Collection entries
#####
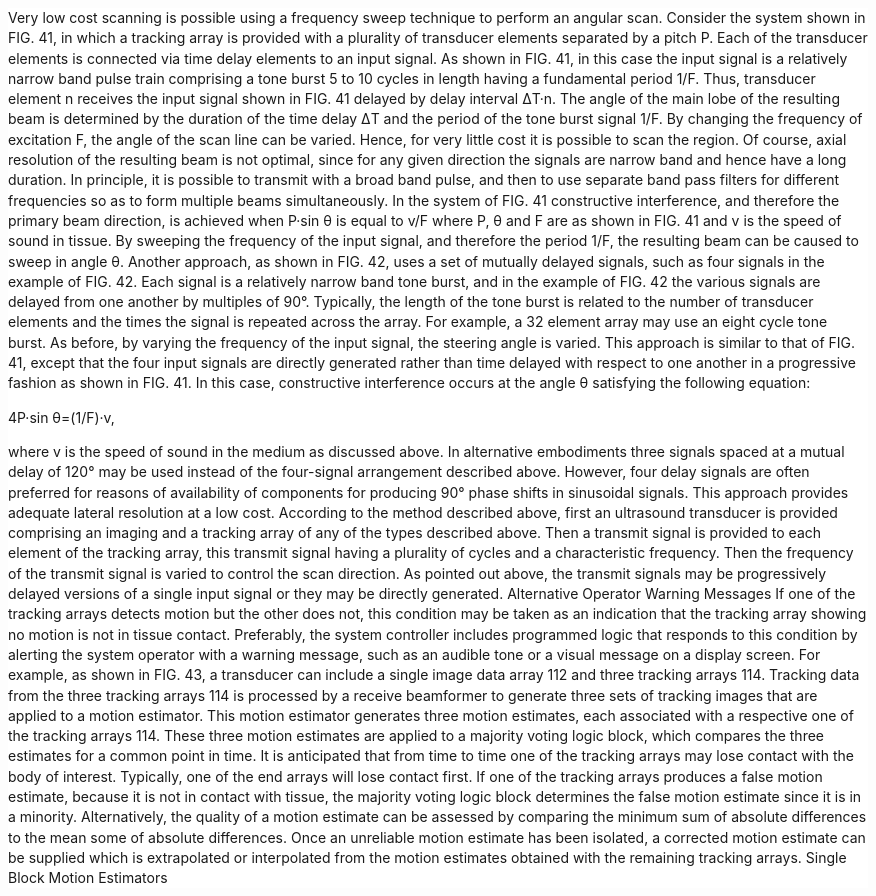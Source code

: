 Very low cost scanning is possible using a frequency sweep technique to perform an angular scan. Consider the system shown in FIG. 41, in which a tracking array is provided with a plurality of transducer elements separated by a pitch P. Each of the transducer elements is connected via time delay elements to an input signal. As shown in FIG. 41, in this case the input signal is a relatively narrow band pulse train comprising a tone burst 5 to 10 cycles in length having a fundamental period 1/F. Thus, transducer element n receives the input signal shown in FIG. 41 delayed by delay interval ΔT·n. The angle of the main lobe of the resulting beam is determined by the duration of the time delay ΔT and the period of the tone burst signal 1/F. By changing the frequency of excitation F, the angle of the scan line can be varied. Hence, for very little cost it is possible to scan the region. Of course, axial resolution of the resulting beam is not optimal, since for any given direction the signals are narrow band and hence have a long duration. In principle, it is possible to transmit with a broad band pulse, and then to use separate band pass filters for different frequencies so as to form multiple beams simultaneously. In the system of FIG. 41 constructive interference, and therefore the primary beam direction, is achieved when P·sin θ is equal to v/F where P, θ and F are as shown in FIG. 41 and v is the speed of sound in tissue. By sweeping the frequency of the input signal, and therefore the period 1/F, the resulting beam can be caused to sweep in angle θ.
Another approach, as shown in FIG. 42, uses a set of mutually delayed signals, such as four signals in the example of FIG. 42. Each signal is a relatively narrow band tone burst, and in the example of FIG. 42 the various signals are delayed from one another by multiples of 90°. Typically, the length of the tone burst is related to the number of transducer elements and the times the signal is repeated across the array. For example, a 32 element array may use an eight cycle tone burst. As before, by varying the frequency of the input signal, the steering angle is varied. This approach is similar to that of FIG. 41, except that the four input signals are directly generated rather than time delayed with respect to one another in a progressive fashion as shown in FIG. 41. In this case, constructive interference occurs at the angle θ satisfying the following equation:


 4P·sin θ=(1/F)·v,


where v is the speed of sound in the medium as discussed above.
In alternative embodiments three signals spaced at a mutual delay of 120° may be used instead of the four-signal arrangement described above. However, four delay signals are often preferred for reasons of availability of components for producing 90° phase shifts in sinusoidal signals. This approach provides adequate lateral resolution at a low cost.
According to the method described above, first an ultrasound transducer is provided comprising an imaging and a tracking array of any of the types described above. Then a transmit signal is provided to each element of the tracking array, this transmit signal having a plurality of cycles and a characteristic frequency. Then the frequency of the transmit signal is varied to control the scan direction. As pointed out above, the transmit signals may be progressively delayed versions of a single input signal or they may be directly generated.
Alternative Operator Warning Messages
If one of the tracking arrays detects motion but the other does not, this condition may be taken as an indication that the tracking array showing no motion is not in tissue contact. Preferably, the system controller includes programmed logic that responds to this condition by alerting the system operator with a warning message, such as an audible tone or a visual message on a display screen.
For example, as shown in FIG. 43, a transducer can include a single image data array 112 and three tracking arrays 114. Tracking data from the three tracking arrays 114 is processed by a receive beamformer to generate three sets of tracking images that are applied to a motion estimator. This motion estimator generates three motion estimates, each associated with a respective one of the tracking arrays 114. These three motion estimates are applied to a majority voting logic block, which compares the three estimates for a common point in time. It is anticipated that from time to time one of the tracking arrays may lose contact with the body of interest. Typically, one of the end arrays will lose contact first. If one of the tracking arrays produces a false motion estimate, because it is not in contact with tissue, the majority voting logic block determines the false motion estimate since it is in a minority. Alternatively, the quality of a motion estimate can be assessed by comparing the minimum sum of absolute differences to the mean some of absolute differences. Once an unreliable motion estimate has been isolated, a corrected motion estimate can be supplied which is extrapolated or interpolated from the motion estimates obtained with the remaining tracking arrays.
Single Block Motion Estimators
#####
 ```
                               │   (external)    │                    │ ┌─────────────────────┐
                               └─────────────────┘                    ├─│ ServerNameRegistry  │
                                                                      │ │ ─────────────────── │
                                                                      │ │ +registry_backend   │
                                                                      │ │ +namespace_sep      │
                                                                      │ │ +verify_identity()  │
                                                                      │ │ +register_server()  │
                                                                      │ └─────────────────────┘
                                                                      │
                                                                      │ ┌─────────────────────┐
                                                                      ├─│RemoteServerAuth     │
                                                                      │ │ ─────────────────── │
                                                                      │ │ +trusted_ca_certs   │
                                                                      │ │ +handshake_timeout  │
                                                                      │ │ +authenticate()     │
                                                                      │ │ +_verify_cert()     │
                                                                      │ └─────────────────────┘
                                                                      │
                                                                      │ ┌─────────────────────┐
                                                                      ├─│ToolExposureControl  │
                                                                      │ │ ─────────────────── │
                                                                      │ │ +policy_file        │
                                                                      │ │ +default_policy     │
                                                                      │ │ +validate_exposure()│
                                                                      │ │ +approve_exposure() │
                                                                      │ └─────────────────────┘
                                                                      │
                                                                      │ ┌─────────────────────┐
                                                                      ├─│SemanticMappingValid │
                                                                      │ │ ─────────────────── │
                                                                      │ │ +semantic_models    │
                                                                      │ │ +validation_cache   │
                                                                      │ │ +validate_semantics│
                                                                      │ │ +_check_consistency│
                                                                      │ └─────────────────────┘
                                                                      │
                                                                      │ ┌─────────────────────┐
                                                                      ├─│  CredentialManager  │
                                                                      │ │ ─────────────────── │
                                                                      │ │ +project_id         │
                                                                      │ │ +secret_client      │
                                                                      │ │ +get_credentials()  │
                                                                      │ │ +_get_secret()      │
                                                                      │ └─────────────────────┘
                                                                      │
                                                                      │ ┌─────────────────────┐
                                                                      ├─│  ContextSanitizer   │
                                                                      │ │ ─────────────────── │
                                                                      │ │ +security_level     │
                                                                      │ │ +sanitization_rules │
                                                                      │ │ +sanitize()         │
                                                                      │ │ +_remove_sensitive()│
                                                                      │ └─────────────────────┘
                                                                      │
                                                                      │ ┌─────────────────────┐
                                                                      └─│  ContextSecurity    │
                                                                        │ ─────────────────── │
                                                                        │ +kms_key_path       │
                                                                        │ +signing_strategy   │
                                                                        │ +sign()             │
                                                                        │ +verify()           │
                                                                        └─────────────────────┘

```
#####
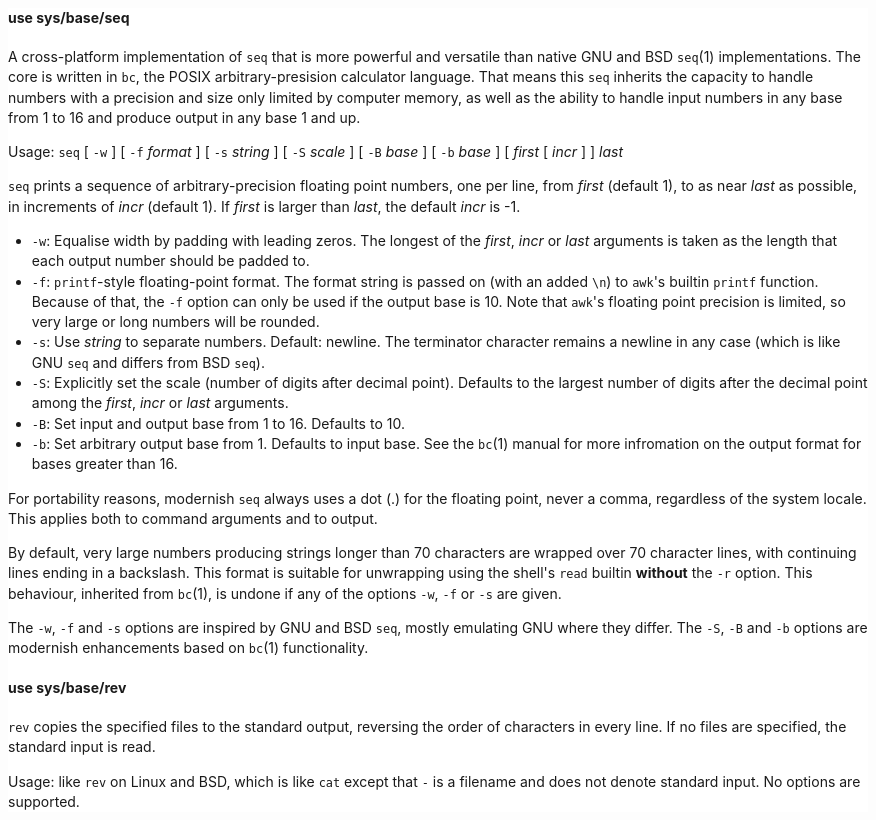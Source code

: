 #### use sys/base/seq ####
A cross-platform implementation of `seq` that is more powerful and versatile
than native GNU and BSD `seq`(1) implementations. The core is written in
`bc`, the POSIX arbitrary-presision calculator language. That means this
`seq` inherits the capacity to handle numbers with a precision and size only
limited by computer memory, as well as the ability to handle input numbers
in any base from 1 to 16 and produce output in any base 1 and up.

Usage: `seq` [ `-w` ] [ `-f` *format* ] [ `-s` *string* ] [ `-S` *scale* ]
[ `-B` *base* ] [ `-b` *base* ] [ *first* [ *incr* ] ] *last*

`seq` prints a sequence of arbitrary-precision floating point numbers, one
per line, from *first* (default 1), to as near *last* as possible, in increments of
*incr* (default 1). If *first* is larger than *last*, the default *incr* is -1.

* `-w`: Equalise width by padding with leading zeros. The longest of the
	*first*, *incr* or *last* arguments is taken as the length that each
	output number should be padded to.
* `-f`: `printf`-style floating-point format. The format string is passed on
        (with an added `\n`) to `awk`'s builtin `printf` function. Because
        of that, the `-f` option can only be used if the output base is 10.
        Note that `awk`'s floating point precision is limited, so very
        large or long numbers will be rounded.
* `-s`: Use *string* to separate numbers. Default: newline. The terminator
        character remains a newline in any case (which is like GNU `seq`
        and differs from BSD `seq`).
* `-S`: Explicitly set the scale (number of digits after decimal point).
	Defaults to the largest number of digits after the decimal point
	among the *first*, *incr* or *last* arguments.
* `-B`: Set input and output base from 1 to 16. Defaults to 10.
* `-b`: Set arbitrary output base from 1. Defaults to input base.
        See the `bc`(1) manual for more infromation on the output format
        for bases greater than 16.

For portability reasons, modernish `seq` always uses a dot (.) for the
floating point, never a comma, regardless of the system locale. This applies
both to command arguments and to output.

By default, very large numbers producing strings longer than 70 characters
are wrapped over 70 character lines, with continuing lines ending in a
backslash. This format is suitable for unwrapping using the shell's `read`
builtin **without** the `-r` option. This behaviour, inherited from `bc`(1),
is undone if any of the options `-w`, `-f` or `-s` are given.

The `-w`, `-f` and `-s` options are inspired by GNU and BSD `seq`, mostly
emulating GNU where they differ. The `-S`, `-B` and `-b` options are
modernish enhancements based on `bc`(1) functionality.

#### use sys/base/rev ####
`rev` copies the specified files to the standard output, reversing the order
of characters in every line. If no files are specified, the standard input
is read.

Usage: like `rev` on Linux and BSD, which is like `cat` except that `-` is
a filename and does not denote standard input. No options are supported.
#####
ACTIVITY: Give the exact lines, and only those, from the line containing "use sys/base/seq ####" through the line containing "in any base from" in the entries above.

EXERCISE RESPONSE:
: #### use sys/base/seq ####
A cross-platform implementation of `seq` that is more powerful and versatile
than native GNU and BSD `seq`(1) implementations. The core is written in
`bc`, the POSIX arbitrary-presision calculator language. That means this
`seq` inherits the capacity to handle numbers with a precision and size only
limited by computer memory, as well as the ability to handle input numbers
in any base from 1 to 16 and produce output in any base 1 and up.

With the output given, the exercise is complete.